Angelina Jolie, Dustin Hoffman and Jack "Po the Panda" Black brought Hollywood to Cannes with feel-good movie for kids 'Kung Fu Panda', that premiered at the film festival on Thursday.

Jolie, heavily pregnant with twins, stepped up the celebrated Cannes red carpet flanked by partner Brad Pitt — and a giant fake panda — in what she said were lower-than-usual heels with special Nike soles for the gala screening of the Panda movie.

The Brangelina appearance at the 12-day filmfest briefly swept Cannes' more high-brow fare off centre-stage, this year showcasing a trend for highly-relevant political movies.

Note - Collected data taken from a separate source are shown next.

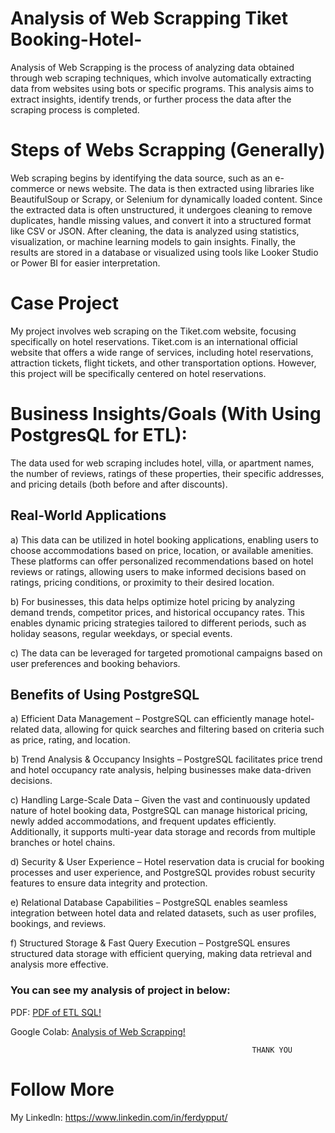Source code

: # Analysis of Web Scrapping Tiket Booking-Hotel-
Analysis of Web Scrapping is the process of analyzing data obtained through web scraping techniques, which involve automatically extracting data from websites using bots or specific programs. This analysis aims to extract insights, identify trends, or further process the data after the scraping process is completed.

# Steps of Webs Scrapping (Generally)
Web scraping begins by identifying the data source, such as an e-commerce or news website. The data is then extracted using libraries like BeautifulSoup or Scrapy, or Selenium for dynamically loaded content. Since the extracted data is often unstructured, it undergoes cleaning to remove duplicates, handle missing values, and convert it into a structured format like CSV or JSON. After cleaning, the data is analyzed using statistics, visualization, or machine learning models to gain insights. Finally, the results are stored in a database or visualized using tools like Looker Studio or Power BI for easier interpretation.

# Case Project
My project involves web scraping on the Tiket.com website, focusing specifically on hotel reservations. Tiket.com is an international official website that offers a wide range of services, including hotel reservations, attraction tickets, flight tickets, and other transportation options. However, this project will be specifically centered on hotel reservations.

# Business Insights/Goals (With Using PostgresQL for ETL):
The data used for web scraping includes hotel, villa, or apartment names, the number of reviews, ratings of these properties, their specific addresses, and pricing details (both before and after discounts).

## Real-World Applications
a) This data can be utilized in hotel booking applications, enabling users to choose accommodations based on price, location, or available amenities. These platforms can offer personalized recommendations based on hotel reviews or ratings, allowing users to make informed decisions based on ratings, pricing conditions, or proximity to their desired location.

b) For businesses, this data helps optimize hotel pricing by analyzing demand trends, competitor prices, and historical occupancy rates. This enables dynamic pricing strategies tailored to different periods, such as holiday seasons, regular weekdays, or special events.

c) The data can be leveraged for targeted promotional campaigns based on user preferences and booking behaviors.

## Benefits of Using PostgreSQL
a) Efficient Data Management – PostgreSQL can efficiently manage hotel-related data, allowing for quick searches and filtering based on criteria such as price, rating, and location.

b) Trend Analysis & Occupancy Insights – PostgreSQL facilitates price trend and hotel occupancy rate analysis, helping businesses make data-driven decisions.

c) Handling Large-Scale Data – Given the vast and continuously updated nature of hotel booking data, PostgreSQL can manage historical pricing, newly added accommodations, and frequent updates efficiently. Additionally, it supports multi-year data storage and records from multiple branches or hotel chains.

d) Security & User Experience – Hotel reservation data is crucial for booking processes and user experience, and PostgreSQL provides robust security features to ensure data integrity and protection.

e) Relational Database Capabilities – PostgreSQL enables seamless integration between hotel data and related datasets, such as user profiles, bookings, and reviews.

f) Structured Storage & Fast Query Execution – PostgreSQL ensures structured data storage with efficient querying, making data retrieval and analysis more effective.

### You can see my analysis of project in below:
PDF: [PDF of ETL SQL!](./Tiket.com%20ETL%20SQL.pdf)

Google Colab: [Analysis of Web Scrapping!](./Tiket.com%20Web%20Scrapping%20Analysis.ipynb)


                                                          THANK YOU

# Follow More
My Linkedln: https://www.linkedin.com/in/ferdypput/
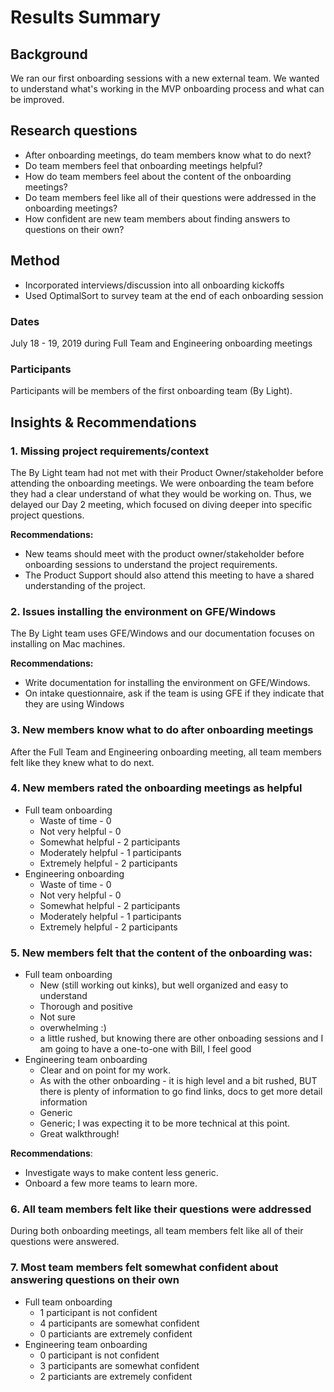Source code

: # Results Summary

## Background
We ran our first onboarding sessions with a new external team. We wanted to understand what's working in the MVP onboarding process and what can be improved.

## Research questions
* After onboarding meetings, do team members know what to do next?
* Do team members feel that onboarding meetings helpful?
* How do team members feel about the content of the onboarding meetings?
* Do team members feel like all of their questions were addressed in the onboarding meetings?
* How confident are new team members about finding answers to questions on their own?

## Method
* Incorporated interviews/discussion into all onboarding kickoffs
* Used OptimalSort to survey team at the end of each onboarding session

### Dates
July 18 - 19, 2019 during Full Team and Engineering onboarding meetings

### Participants
Participants will be members of the first onboarding team (By Light).

## Insights & Recommendations

### 1. Missing project requirements/context
The By Light team had not met with their Product Owner/stakeholder before attending the onboarding meetings. We were onboarding the team before they had a clear understand of what they would be working on. Thus, we delayed our Day 2 meeting, which focused on diving deeper into specific project questions.

**Recommendations:** 

* New teams should meet with the product owner/stakeholder before onboarding sessions to understand the project requirements. 
* The Product Support should also attend this meeting to have a shared understanding of the project.


### 2. Issues installing the environment on GFE/Windows
The By Light team uses GFE/Windows and our documentation focuses on installing on Mac machines. 

**Recommendations:** 

* Write documentation for installing the environment on GFE/Windows.
* On intake questionnaire, ask if the team is using GFE if they indicate that they are using Windows

### 3. New members know what to do after onboarding meetings
After the Full Team and Engineering onboarding meeting, all team members felt like they knew what to do next.

### 4. New members rated the onboarding meetings as helpful
* Full team onboarding
   * Waste of time - 0 
   * Not very helpful - 0 
   * Somewhat helpful - 2 participants
   * Moderately helpful - 1 participants
   * Extremely helpful - 2 participants
* Engineering onboarding
   * Waste of time - 0 
   * Not very helpful - 0 
   * Somewhat helpful - 2 participants
   * Moderately helpful - 1 participants
   * Extremely helpful - 2 participants

### 5. New members felt that the content of the onboarding was:
* Full team onboarding
   * New (still working out kinks), but well organized and easy to understand
   * Thorough and positive
   * Not sure
   * overwhelming :)
   * a little rushed, but knowing there are other onboading sessions and I am going to have a one-to-one with Bill, I feel good
* Engineering team onboarding
   * Clear and on point for my work.
   * As with the other onboarding - it is high level and a bit rushed, BUT there is plenty of information to go find links, docs to get more detail information
   * Generic
   * Generic; I was expecting it to be more technical at this point.
   * Great walkthrough!

**Recommendations**: 

* Investigate ways to make content less generic. 
* Onboard a few more teams to learn more.


### 6. All team members felt like their questions were addressed
During both onboarding meetings, all team members felt like all of their questions were answered.

### 7. Most team members felt somewhat confident about answering questions on their own
* Full team onboarding
   * 1 participant is not confident
   * 4 participants are somewhat confident
   * 0 particiants are extremely confident
* Engineering team onboarding
   * 0 participant is not confident
   * 3 participants are somewhat confident
   * 2 particiants are extremely confident








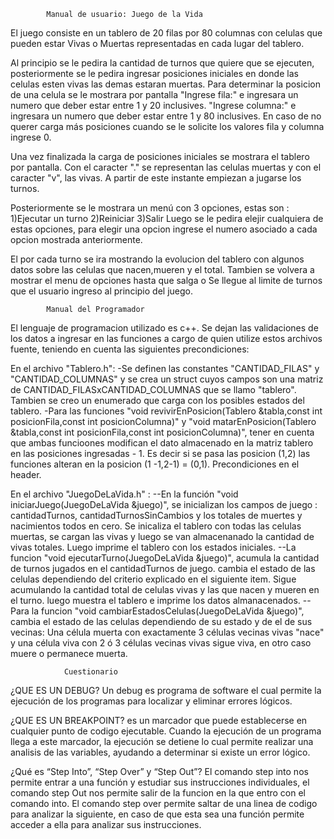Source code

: 			Manual de usuario: Juego de la Vida

El juego consiste en un tablero de 20 filas por 80 columnas con celulas que pueden estar Vivas o Muertas representadas en cada lugar del tablero.

Al principio se le pedira la cantidad de turnos que quiere que se ejecuten, posteriormente se le pedira ingresar posiciones iniciales en donde las celulas esten vivas las demas estaran muertas.
Para determinar la posicion de una celula se le mostrara por pantalla
"Ingrese fila:" e ingresara un numero  que deber estar entre 1 y 20  inclusives.
"Ingrese columna:" e ingresara un numero  que deber estar entre 1 y 80  inclusives.
En caso de no querer carga más posiciones cuando se le solicite los valores fila y columna ingrese 0.

Una vez finalizada la carga de posiciones iniciales se mostrara el tablero por pantalla. Con el caracter "." se representan las celulas muertas
y con el caracter "v", las vivas. A partir de este instante empiezan a jugarse los turnos.

Posteriormente se le mostrara un menú con 3 opciones, estas son : 
1)Ejecutar un turno
2)Reiniciar
3)Salir
Luego se le pedira elejir cualquiera de estas opciones, para elegir una opcion ingrese el numero asociado a cada opcion mostrada anteriormente.

El por cada turno se ira mostrando la evolucion del tablero con algunos datos sobre las celulas que nacen,mueren y el total. Tambien se volvera a mostrar el menu de opciones hasta que salga o Se llegue al limite de turnos que el usuario ingreso al principio del juego.


			Manual del Programador

El lenguaje de programacion utilizado es c++.
Se dejan las validaciones de los datos a ingresar en las funciones a cargo de quien utilize estos archivos fuente, teniendo en cuenta las siguientes precondiciones:

En el archivo "Tablero.h":
-Se definen las constantes  "CANTIDAD_FILAS" y "CANTIDAD_COLUMNAS" y se crea un struct cuyos campos son una matriz de CANTIDAD_FILASxCANTIDAD_COLUMNAS que se llamo "tablero". Tambien se creo un enumerado que carga con los posibles estados del tablero.
-Para las funciones "void revivirEnPosicion(Tablero &tabla,const int posicionFila,const int posicionColumna)" y "void matarEnPosicion(Tablero &tabla,const int posicionFila,const int posicionColumna)", tener en cuenta que ambas funcioones modifican el dato almacenado en la matriz tablero 
en las posiciones ingresadas - 1. Es decir si se pasa las posicion (1,2) las funciones alteran en la posicion (1 -1,2-1) = (0,1).
Precondiciones en el header.

En el archivo "JuegoDeLaVida.h" :
--En la función "void iniciarJuego(JuegoDeLaVida &juego)", se inicializan los campos de juego : cantidadTurnos, cantidadTurnosSinCambios y los totales de muertes y nacimientos  todos en cero. Se inicaliza el tablero con todas las celulas muertas, se cargan las vivas y  luego se van almacenanado la cantidad de vivas totales.
Luego imprime el tablero con los estados iniciales.
--La funcion "void ejecutarTurno(JuegoDeLaVida &juego)",  acumula la cantidad de turnos jugados en el cantidadTurnos de juego.
cambia el estado de las celulas dependiendo del criterio explicado en el siguiente item. Sigue acumulando la cantidad total de celulas vivas y las que nacen y mueren en el turno. luego muestra el tablero e imprime los datos almanacenados.
--Para la funcion "void cambiarEstadosCelulas(JuegoDeLaVida &juego)", cambia el estado de las celulas dependiendo de su estado y de el de sus vecinas: Una célula muerta con exactamente 3 células vecinas vivas "nace" y una célula viva con 2 ó 3 células vecinas vivas sigue viva, en otro caso muere o permanece muerta.

	
	
				Cuestionario
				
¿QUE ES UN DEBUG? Un debug es programa de software el cual permite la ejecución de los programas para localizar y eliminar errores lógicos. 

¿QUE ES UN BREAKPOINT? es un marcador que puede establecerse en cualquier punto de codigo ejecutable. Cuando la ejecución de un programa llega a este marcador, la ejecución se detiene lo cual permite realizar una analisis de las variables, ayudando a determinar si existe un error lógico.

¿Qué es “Step Into”, “Step Over” y “Step Out”? El comando step into nos permite entrar a una función y estudiar sus instrucciones individuales, el comando step Out nos permite salir de la funcion en la que entro con el comando into. El comando step over permite saltar de una linea de codigo para analizar la siguiente, en caso de que esta sea una función permite acceder a ella para analizar sus instrucciones.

The latest offering by the fabled Dreamworks Animation team sees a clumsy flabby overweight panda voiced by Black and obsessed by martial arts catapulted from his job in a noodle restaurant to a role as a kung fu superhero.

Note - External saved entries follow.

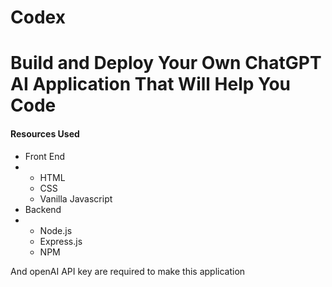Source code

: # Codex
<h1>Build and Deploy Your Own ChatGPT AI Application That Will Help You Code</h1>
<h4>Resources Used</h4>
<ul>
  <li>Front End</li>
  <li>
    <ul>
      <li>HTML</li>
      <li>CSS</li>
      <li>Vanilla Javascript</li>
    </ul>
  </li>
  <li>Backend</li>
  <li>
    <ul>
        <li>Node.js</li>
        <li>Express.js</li>
        <li>NPM</li>
    </ul>
  </li>
  
</ul>

<p>And openAI API key are required to make this application</p>

  
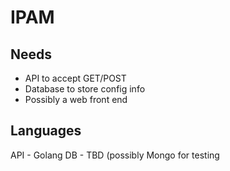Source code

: # IPAM


## Needs

* API to accept GET/POST
* Database to store config info
* Possibly a web front end

## Languages

API - Golang
DB - TBD (possibly Mongo for testing
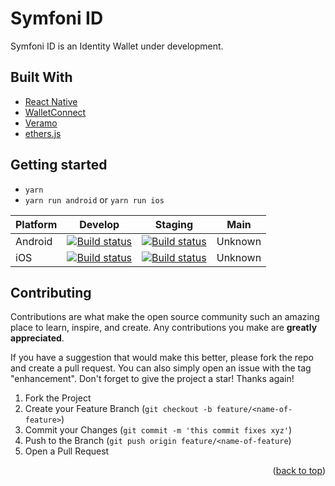 
# Symfoni ID

Symfoni ID is an Identity Wallet under development.

## Built With
- [React Native](https://github.com/facebook/react-native)
- [WalletConnect](https://github.com/walletconnect)
- [Veramo](https://github.com/uport-project/veramo)
- [ethers.js](https://github.com/ethers-io/ethers.js/)

## Getting started
* `yarn`
* `yarn run android` or `yarn run ios`

| Platform | Develop                                                                                                                                                                                              | Staging                                                                                                                                                                                            | Main    |
| -------- | ---------------------------------------------------------------------------------------------------------------------------------------------------------------------------------------------------- | -------------------------------------------------------------------------------------------------------------------------------------------------------------------------------------------------- | ------- |
| Android  | [![Build status](https://build.appcenter.ms/v0.1/apps/2fb2e2de-3e9e-4bdd-b33f-4c9961fa8942/branches/dev/badge)](https://appcenter.ms/orgs/Symfoni/apps/SymfoniID-android-develop/build/branches/dev) | [![Build status](https://build.appcenter.ms/v0.1/apps/2e9e0269-15c0-4e36-8582-84ea9cc2f7f3/branches/release/badge)](https://appcenter.ms/orgs/Symfoni/apps/SymfoniID-1/build/branches/release)     | Unknown |
| iOS      | [![Build status](https://build.appcenter.ms/v0.1/apps/8f5871d4-e3eb-4255-99b9-d6a874487996/branches/dev/badge)](https://appcenter.ms/orgs/Symfoni/apps/SymfoniID/build/branches/dev)                 | [![Build status](https://build.appcenter.ms/v0.1/apps/96a37fde-83c5-4024-a6a1-90a72be82854/branches/release/badge)](https://appcenter.ms/orgs/Symfoni/apps/SymfoniID-stage/build/branches/release) | Unknown |


<!-- CONTRIBUTING -->
## Contributing

Contributions are what make the open source community such an amazing place to learn, inspire, and create. Any contributions you make are **greatly appreciated**.

If you have a suggestion that would make this better, please fork the repo and create a pull request. You can also simply open an issue with the tag "enhancement".
Don't forget to give the project a star! Thanks again!

1. Fork the Project
2. Create your Feature Branch (`git checkout -b feature/<name-of-feature>`)
3. Commit your Changes (`git commit -m 'this commit fixes xyz'`)
4. Push to the Branch (`git push origin feature/<name-of-feature`)
5. Open a Pull Request

<p align="right">(<a href="#top">back to top</a>)</p>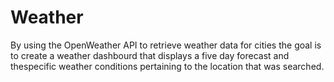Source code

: # Weather

By using the OpenWeather API to retrieve weather data for cities the goal is to create a weather dashbourd that displays a five day forecast and thespecific weather conditions pertaining to the location that was searched.
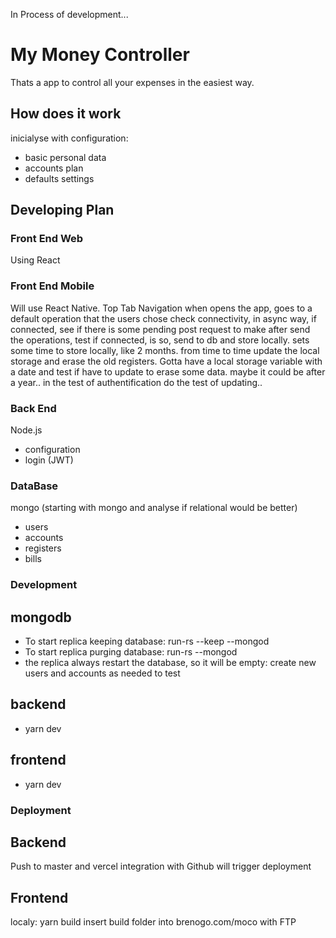 
In Process of development...

# My Money Controller
Thats a app to control all your expenses in the easiest way.

## How does it work
inicialyse with configuration:
+ basic personal data
+ accounts plan
+ defaults settings
## Developing Plan
### Front End Web
Using React
### Front End Mobile
Will use React Native.
Top Tab Navigation
when opens the app, goes to a default operation that the users chose
check connectivity,
  in async way, if connected, see if there is some pending post request to make
after send the operations, test if connected, is so, send to db and store locally.
sets some time to store locally, like 2 months.
from time to time update the local storage and erase the old registers.
Gotta have a local storage variable with a date and test if have to update to erase some data. maybe it could be after a year..
in the test of authentification do the test of updating..

### Back End
Node.js
+ configuration
+ login (JWT)
### DataBase
mongo (starting with mongo and analyse if relational would be better)
+ users
+ accounts
+ registers
+ bills

### Development
## mongodb
- To start replica keeping database: run-rs --keep --mongod
- To start replica purging database: run-rs --mongod
- the replica always restart the database, so it will be empty: create new users and accounts as needed to test
## backend
- yarn dev
## frontend
- yarn dev

### Deployment
## Backend
Push to master and vercel integration with Github will trigger deployment
## Frontend
localy: yarn build
insert build folder into brenogo.com/moco with FTP
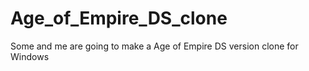 # Age_of_Empire_DS_clone
Some and me are going to make a Age of Empire DS version clone for Windows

Was the film a message for the world's overweight, that it was fine to be a fat panda as long as it was a happy one, the cast was asked at a press conference.

"No," Jolie told the vast crowd of cameras and press on hand.

"Whatever makes you different, whatever is unique about you, embrace it and try to be yourself."

Jolie, who also said she and Pitt were thinking about having the birth in France, plays Tigress in the movie. She said it was "a classic tale, with a nice moral message that as a parent you feel your children can watch".

Other stars to lend their voices include Jackie Chan and Lucy Liu.

"The film is a love-letter to China," said Dreamworks' animation mastermind Jeffrey Katzenberg, and the stars of the film said their thoughts were currently with China's quake victims, as well as those in Myanmar.

Somewhat round Black plays the movie's anti-hero Po. "I think of myself as a kind of bear," he said.

"I'm soft and squishy and lazy. I am Po. Po is I. There was very little acting involved."

For two-time Academy-award winner Hoffman, now 70, it was his first try at being just a voice.

Asked by one journalist whether this was a bit of a slide for the one-time star of films such as 'The Graduate', Hoffman laughed and said: "There's been a decline in culture. And it's also reached your profession."

On the arthouse front in Cannes, of the films competing for the festival's top Palme d'Or prize, the most applauded by critics to date was Turkey's 'Three Monkeys' by Nuri Bilge Ceylan, a tale set around family tension.

The other three competition films already screened have all touched on politically or socially-relevant themes and been well-received — 'Blindness' by Brazil's Fernando Meirelles, 'Waltz with Bashir', an animated documentary by Israel's Ari Folman, and 'Lion's Den' by Argentinian Pablo Trapero.